- [What you have to do]:
Would you reproduce exactly the lines below from the one holding "function (called a" through the one holding "natural selection: when", inclusive, and no others?

- [Material for this task]:
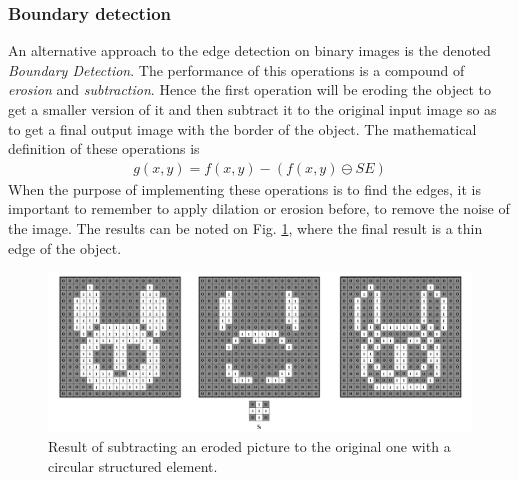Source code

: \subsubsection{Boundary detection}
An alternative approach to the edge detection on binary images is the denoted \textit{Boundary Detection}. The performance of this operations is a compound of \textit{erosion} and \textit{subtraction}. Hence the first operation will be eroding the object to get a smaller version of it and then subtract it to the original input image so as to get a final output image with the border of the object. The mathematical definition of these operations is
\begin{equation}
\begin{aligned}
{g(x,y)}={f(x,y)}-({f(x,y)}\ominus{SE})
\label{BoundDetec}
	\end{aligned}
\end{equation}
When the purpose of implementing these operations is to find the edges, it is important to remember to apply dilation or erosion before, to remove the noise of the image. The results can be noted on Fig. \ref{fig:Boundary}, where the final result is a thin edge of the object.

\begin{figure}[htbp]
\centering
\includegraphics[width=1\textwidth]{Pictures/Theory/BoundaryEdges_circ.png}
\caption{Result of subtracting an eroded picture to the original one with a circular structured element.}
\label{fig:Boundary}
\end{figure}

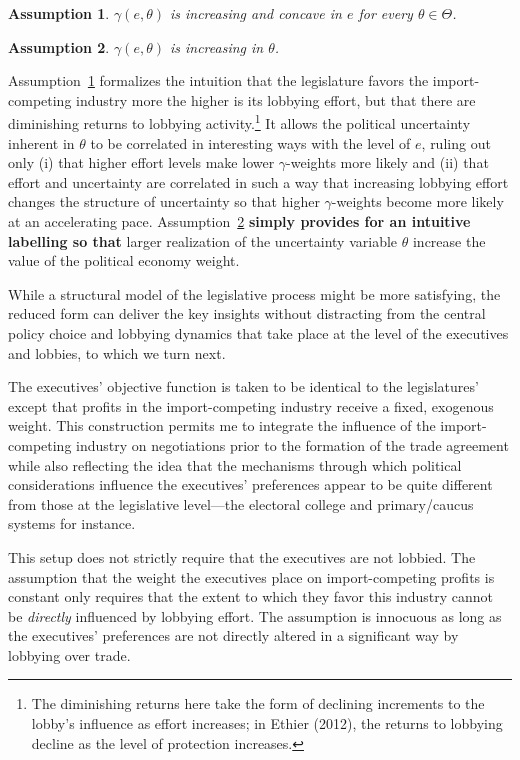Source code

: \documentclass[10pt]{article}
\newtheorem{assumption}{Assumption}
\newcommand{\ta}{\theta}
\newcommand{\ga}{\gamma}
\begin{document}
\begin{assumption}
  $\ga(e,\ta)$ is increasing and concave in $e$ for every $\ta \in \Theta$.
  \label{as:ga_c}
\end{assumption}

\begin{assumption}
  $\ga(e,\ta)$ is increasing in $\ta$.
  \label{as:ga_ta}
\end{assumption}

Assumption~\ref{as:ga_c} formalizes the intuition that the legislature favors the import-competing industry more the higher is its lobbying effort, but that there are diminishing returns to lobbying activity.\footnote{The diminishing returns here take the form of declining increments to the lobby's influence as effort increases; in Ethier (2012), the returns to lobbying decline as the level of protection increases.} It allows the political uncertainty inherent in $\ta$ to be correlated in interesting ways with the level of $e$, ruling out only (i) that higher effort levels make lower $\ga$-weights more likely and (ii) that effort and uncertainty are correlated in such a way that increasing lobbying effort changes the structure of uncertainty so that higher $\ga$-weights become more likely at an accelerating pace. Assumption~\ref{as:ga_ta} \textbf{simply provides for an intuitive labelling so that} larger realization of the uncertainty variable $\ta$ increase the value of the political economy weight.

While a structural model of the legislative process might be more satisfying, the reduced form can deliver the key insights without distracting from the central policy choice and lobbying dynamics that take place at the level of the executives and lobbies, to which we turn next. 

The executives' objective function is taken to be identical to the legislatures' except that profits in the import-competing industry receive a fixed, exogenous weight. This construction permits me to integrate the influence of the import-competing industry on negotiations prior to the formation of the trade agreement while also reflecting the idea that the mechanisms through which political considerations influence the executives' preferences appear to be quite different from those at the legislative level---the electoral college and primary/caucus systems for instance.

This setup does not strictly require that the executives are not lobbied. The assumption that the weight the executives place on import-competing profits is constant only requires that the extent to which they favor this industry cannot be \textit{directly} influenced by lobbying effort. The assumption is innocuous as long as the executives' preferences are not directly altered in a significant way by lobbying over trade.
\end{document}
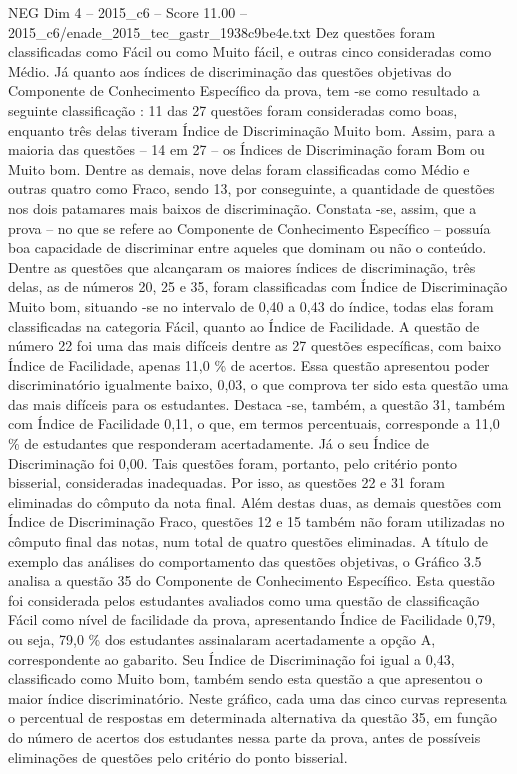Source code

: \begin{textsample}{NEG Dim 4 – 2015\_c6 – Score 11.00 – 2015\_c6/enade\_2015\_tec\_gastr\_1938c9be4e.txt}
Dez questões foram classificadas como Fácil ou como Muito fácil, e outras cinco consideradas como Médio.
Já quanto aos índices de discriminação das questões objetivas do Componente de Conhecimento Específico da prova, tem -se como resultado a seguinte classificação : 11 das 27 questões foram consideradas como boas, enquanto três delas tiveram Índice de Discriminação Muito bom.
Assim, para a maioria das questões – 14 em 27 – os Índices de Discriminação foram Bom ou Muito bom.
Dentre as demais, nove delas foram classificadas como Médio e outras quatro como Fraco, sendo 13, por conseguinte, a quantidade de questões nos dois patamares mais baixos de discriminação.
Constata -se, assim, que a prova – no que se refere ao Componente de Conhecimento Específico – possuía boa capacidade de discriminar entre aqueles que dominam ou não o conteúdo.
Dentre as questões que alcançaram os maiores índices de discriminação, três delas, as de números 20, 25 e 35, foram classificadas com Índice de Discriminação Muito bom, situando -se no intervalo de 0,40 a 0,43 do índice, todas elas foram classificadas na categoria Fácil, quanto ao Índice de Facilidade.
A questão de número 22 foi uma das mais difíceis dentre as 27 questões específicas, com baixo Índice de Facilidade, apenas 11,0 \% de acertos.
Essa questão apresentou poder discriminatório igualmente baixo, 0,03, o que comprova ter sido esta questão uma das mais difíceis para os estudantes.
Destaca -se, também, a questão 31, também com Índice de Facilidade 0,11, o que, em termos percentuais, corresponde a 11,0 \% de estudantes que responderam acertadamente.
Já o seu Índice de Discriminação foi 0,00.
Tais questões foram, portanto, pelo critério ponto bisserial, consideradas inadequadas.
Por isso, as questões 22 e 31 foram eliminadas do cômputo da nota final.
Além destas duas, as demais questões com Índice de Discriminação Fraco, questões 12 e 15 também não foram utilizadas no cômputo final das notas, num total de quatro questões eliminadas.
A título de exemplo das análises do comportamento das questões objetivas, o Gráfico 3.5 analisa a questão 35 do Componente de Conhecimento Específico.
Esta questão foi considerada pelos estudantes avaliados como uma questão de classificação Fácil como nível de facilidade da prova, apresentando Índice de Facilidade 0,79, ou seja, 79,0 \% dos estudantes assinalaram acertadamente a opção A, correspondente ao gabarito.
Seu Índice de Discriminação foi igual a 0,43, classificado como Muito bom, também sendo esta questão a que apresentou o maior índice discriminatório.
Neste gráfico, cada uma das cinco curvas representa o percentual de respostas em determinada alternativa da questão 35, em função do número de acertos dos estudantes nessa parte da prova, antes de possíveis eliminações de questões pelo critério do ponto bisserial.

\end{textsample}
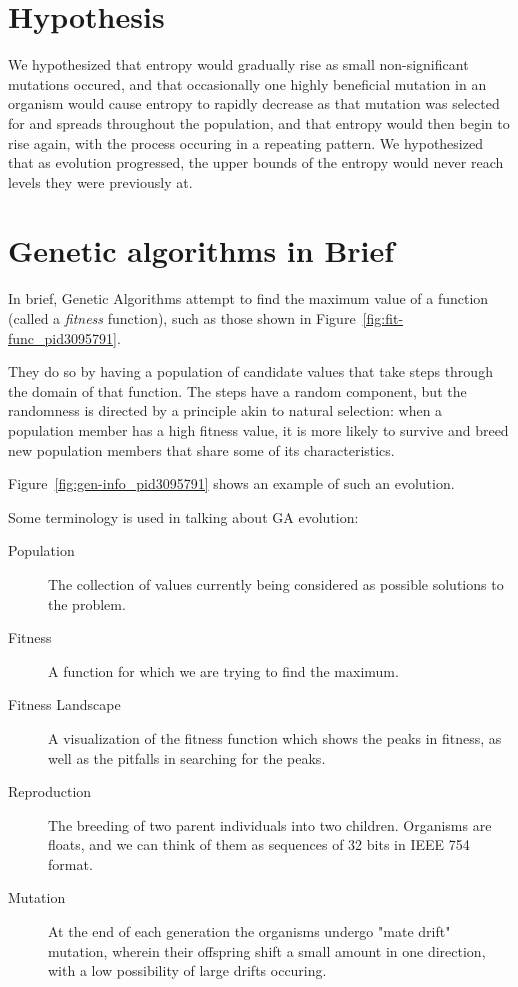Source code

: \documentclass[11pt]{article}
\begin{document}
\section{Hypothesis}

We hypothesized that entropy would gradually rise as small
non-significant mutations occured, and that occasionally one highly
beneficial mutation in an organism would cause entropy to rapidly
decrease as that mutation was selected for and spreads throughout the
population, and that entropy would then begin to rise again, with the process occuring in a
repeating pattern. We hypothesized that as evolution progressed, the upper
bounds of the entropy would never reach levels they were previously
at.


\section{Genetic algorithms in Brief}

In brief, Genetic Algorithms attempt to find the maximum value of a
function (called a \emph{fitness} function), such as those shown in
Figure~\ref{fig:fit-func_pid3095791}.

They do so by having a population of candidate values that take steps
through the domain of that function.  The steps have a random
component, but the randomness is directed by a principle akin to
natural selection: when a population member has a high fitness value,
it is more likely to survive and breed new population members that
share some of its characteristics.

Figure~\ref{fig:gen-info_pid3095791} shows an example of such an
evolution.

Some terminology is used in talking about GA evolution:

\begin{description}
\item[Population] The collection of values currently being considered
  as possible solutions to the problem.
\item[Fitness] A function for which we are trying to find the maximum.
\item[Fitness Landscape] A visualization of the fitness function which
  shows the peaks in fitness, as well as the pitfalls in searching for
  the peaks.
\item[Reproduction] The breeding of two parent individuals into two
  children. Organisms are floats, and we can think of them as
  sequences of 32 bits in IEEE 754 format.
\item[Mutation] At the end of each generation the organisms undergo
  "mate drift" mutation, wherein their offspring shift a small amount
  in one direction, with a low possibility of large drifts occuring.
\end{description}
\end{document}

- [Written reply]:
function (called a \emph{fitness} function), such as those shown in
Figure~\ref{fig:fit-func_pid3095791}.

They do so by having a population of candidate values that take steps
through the domain of that function.  The steps have a random
component, but the randomness is directed by a principle akin to
natural selection: when a population member has a high fitness value,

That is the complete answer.